**EXERCISE DESCRIPTION:** Search the entries for the word "longtable". Copy each line in which it is found.
━━━━━━━━━━
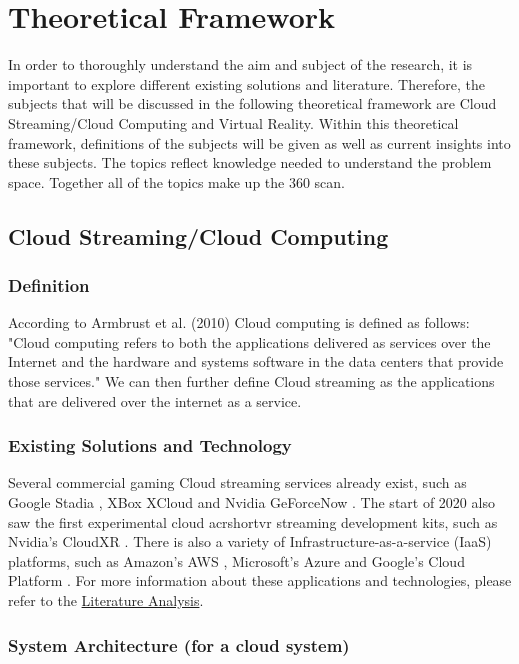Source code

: \section{Theoretical Framework}

In order to thoroughly understand the aim and subject of the research, it is important to explore different existing solutions and literature. Therefore, the subjects that will be discussed in the  following theoretical framework are Cloud Streaming/Cloud Computing and Virtual Reality. Within this theoretical framework, definitions of the subjects will be given as well as current insights into these subjects. The topics reflect knowledge needed to understand the problem space. Together all of the topics make up the 360 scan.

\subsection{Cloud Streaming/Cloud Computing}

\subsubsection{Definition}
According to Armbrust et al. (2010) Cloud computing is defined as follows: 
"Cloud computing refers to both the applications delivered as services over the Internet and the hardware and systems software in the data centers that provide those services." \parencite[]{aviewoncc}
We can then further define Cloud streaming as the applications that are delivered over the internet as a service.

\subsubsection{Existing Solutions and Technology}
Several commercial gaming Cloud streaming services already exist, such as Google Stadia \parencite{stadia}, XBox XCloud \parencite{xcloud} and Nvidia GeForceNow \parencite{geforcenow}. The start of 2020 also saw the first experimental cloud acrshort{vr} streaming development kits, such as Nvidia's CloudXR \parencite{cloudxr}. There is also a variety of Infrastructure\hyp{}as\hyp{}a\hyp{}service (IaaS) platforms, such as Amazon's AWS \parencite{aws}, Microsoft's Azure \parencite{azure} and Google's Cloud Platform \parencite{gcp}. For more information about these applications and technologies, please refer to the \hyperref[sec:lit]{Literature Analysis}.

\subsubsection{System Architecture (for a cloud system)}

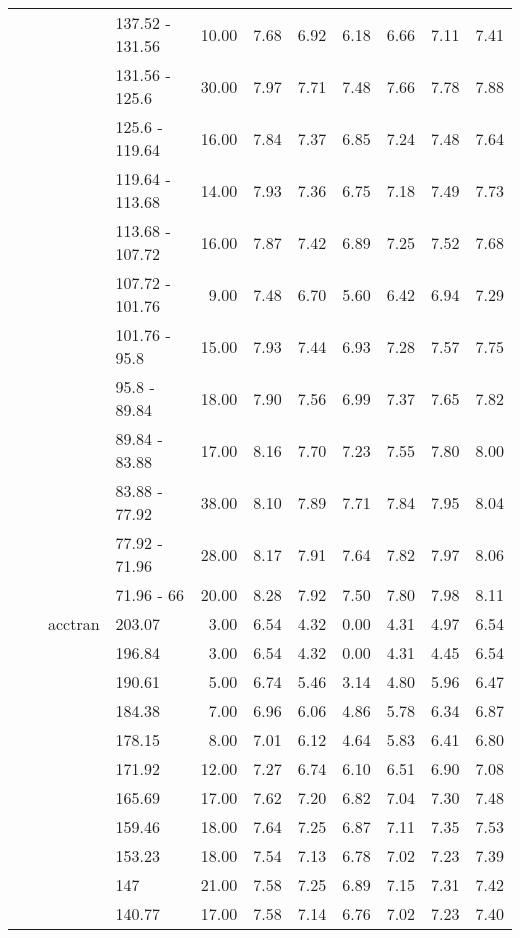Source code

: \begin{longtable}{llllrrrrrrr}
   &  &  & 137.52 - 131.56 & 10.00 & 7.68 & 6.92 & 6.18 & 6.66 & 7.11 & 7.41 \\ 
   &  &  & 131.56 - 125.6 & 30.00 & 7.97 & 7.71 & 7.48 & 7.66 & 7.78 & 7.88 \\ 
   &  &  & 125.6 - 119.64 & 16.00 & 7.84 & 7.37 & 6.85 & 7.24 & 7.48 & 7.64 \\ 
   &  &  & 119.64 - 113.68 & 14.00 & 7.93 & 7.36 & 6.75 & 7.18 & 7.49 & 7.73 \\ 
   &  &  & 113.68 - 107.72 & 16.00 & 7.87 & 7.42 & 6.89 & 7.25 & 7.52 & 7.68 \\ 
   &  &  & 107.72 - 101.76 & 9.00 & 7.48 & 6.70 & 5.60 & 6.42 & 6.94 & 7.29 \\ 
   &  &  & 101.76 - 95.8 & 15.00 & 7.93 & 7.44 & 6.93 & 7.28 & 7.57 & 7.75 \\ 
   &  &  & 95.8 - 89.84 & 18.00 & 7.90 & 7.56 & 6.99 & 7.37 & 7.65 & 7.82 \\ 
   &  &  & 89.84 - 83.88 & 17.00 & 8.16 & 7.70 & 7.23 & 7.55 & 7.80 & 8.00 \\ 
   &  &  & 83.88 - 77.92 & 38.00 & 8.10 & 7.89 & 7.71 & 7.84 & 7.95 & 8.04 \\ 
   &  &  & 77.92 - 71.96 & 28.00 & 8.17 & 7.91 & 7.64 & 7.82 & 7.97 & 8.06 \\ 
   &  &  & 71.96 - 66 & 20.00 & 8.28 & 7.92 & 7.50 & 7.80 & 7.98 & 8.11 \\ 
   &  & acctran & 203.07 & 3.00 & 6.54 & 4.32 & 0.00 & 4.31 & 4.97 & 6.54 \\ 
   &  &  & 196.84 & 3.00 & 6.54 & 4.32 & 0.00 & 4.31 & 4.45 & 6.54 \\ 
   &  &  & 190.61 & 5.00 & 6.74 & 5.46 & 3.14 & 4.80 & 5.96 & 6.47 \\ 
   &  &  & 184.38 & 7.00 & 6.96 & 6.06 & 4.86 & 5.78 & 6.34 & 6.87 \\ 
   &  &  & 178.15 & 8.00 & 7.01 & 6.12 & 4.64 & 5.83 & 6.41 & 6.80 \\ 
   &  &  & 171.92 & 12.00 & 7.27 & 6.74 & 6.10 & 6.51 & 6.90 & 7.08 \\ 
   &  &  & 165.69 & 17.00 & 7.62 & 7.20 & 6.82 & 7.04 & 7.30 & 7.48 \\ 
   &  &  & 159.46 & 18.00 & 7.64 & 7.25 & 6.87 & 7.11 & 7.35 & 7.53 \\ 
   &  &  & 153.23 & 18.00 & 7.54 & 7.13 & 6.78 & 7.02 & 7.23 & 7.39 \\ 
   &  &  & 147 & 21.00 & 7.58 & 7.25 & 6.89 & 7.15 & 7.31 & 7.42 \\ 
   &  &  & 140.77 & 17.00 & 7.58 & 7.14 & 6.76 & 7.02 & 7.23 & 7.40 \\ 

\end{longtable}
━━━━━━━━━━
**FINAL ANSWER:**
: \begin{longtable}{llllrrrrrrr}
\end{longtable}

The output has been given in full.